REQUIRED ACTION —
After reading the data below, copy out every line that contains the word "length".

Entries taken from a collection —
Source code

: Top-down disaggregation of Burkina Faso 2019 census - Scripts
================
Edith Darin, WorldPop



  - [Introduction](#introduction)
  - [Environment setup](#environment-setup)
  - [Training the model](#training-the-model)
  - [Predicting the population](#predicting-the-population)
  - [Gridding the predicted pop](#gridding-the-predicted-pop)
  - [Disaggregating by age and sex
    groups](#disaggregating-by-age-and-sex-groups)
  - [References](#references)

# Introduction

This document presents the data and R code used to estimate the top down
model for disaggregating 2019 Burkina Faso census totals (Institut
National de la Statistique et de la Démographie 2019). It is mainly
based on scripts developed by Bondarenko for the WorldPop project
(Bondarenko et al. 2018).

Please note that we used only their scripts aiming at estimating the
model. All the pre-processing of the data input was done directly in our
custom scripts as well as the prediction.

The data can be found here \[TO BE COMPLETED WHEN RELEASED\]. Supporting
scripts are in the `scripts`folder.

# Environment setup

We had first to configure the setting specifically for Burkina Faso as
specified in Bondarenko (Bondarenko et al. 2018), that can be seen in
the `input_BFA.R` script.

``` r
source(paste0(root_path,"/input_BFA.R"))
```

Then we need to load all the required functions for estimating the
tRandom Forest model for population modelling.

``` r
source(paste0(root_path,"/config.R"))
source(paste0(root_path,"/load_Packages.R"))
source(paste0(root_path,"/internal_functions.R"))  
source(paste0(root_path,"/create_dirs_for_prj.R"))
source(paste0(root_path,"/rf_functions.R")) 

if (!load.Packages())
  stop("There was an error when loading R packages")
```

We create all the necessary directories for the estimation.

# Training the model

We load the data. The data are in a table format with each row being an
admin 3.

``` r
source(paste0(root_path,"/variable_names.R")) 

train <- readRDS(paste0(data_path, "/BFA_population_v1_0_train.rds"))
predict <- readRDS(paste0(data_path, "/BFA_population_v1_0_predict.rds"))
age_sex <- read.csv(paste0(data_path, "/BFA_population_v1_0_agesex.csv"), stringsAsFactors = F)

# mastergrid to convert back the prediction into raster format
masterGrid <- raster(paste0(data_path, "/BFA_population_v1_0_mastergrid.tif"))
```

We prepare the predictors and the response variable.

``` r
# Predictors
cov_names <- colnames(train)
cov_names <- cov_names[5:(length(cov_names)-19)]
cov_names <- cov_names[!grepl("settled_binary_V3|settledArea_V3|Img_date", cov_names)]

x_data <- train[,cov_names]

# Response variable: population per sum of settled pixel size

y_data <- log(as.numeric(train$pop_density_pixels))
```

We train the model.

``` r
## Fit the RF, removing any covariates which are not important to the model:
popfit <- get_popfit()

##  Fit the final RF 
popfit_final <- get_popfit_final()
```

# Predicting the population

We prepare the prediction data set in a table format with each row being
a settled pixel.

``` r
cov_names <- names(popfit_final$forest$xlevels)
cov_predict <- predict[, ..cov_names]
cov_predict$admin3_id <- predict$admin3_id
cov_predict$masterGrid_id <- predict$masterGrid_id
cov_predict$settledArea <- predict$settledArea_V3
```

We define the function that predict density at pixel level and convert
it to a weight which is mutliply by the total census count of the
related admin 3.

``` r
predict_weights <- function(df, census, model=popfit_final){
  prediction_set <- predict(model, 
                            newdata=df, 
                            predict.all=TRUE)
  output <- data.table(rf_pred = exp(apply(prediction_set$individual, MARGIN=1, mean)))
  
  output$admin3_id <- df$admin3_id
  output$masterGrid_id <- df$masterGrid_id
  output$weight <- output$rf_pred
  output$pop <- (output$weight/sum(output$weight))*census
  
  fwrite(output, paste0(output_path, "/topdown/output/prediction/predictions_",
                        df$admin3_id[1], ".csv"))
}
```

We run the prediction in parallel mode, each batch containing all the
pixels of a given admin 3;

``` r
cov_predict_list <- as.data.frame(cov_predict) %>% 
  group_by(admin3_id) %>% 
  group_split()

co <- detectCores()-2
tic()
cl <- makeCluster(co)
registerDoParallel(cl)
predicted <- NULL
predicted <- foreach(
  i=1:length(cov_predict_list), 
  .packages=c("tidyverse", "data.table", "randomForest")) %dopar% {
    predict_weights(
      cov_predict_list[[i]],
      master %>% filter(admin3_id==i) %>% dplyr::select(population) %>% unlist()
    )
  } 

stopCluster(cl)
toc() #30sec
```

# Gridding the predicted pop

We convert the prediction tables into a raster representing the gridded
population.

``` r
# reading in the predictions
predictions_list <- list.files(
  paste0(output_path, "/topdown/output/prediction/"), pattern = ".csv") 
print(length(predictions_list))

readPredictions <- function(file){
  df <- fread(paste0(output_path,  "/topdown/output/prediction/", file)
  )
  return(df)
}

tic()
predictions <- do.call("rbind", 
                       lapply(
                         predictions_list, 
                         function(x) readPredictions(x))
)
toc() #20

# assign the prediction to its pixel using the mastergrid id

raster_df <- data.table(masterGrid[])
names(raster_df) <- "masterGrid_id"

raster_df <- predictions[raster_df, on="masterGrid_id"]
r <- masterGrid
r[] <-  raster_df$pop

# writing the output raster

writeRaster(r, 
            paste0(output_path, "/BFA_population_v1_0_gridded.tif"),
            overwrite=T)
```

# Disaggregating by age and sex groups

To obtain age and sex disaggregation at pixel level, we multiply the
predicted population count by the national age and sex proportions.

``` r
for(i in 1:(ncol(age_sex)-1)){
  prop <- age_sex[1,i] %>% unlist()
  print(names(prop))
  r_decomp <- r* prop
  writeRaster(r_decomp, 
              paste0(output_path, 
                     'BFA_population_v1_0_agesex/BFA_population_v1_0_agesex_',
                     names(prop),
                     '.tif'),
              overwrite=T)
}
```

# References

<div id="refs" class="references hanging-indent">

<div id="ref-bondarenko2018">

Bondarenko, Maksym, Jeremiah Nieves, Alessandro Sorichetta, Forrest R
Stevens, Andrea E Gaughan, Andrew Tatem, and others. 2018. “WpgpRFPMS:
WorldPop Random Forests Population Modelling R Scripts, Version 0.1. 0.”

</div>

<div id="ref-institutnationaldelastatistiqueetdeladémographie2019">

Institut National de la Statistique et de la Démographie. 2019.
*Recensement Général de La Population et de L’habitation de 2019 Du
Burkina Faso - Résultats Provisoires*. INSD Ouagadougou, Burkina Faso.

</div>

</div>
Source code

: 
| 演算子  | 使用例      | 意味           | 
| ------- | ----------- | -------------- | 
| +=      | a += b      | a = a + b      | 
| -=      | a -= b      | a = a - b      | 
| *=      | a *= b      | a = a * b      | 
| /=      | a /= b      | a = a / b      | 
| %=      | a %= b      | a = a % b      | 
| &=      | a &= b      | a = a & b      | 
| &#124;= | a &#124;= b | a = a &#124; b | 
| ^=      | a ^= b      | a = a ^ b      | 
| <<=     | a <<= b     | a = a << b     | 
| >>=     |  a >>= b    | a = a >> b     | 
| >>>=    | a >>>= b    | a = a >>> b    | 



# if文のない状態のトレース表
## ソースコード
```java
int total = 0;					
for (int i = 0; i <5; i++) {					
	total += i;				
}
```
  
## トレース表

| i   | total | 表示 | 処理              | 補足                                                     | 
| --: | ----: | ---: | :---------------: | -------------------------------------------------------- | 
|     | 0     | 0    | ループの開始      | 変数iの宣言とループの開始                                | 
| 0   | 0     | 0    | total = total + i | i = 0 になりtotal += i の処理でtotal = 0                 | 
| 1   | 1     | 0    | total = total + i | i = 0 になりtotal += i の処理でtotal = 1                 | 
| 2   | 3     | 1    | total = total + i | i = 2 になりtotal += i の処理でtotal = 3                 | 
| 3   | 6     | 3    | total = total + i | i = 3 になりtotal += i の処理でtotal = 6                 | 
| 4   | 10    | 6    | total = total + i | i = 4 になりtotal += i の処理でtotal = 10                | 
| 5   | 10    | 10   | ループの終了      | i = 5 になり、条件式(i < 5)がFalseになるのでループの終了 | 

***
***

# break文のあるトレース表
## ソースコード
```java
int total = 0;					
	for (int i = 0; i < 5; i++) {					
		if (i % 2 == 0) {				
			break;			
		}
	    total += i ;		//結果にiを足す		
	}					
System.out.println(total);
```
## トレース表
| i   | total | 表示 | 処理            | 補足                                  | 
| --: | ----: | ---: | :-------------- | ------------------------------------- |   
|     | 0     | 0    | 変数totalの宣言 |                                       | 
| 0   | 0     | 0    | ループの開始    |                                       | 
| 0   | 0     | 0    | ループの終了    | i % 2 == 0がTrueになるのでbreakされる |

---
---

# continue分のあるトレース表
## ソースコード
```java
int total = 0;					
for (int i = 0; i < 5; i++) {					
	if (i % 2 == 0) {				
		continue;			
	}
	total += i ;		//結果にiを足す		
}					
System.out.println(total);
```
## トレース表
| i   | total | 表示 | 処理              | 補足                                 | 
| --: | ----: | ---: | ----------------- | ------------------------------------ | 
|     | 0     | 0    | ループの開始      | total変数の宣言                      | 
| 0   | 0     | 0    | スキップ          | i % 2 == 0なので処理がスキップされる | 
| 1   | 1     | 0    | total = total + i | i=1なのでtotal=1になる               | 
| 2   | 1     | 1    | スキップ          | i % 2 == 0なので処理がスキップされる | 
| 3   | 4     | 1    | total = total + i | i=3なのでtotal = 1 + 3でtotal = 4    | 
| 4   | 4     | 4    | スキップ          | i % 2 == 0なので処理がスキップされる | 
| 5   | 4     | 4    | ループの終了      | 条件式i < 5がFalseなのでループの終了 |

WRITTEN SOLUTION —
cov_names <- cov_names[5:(length(cov_names)-19)]
  i=1:length(cov_predict_list), 
print(length(predictions_list))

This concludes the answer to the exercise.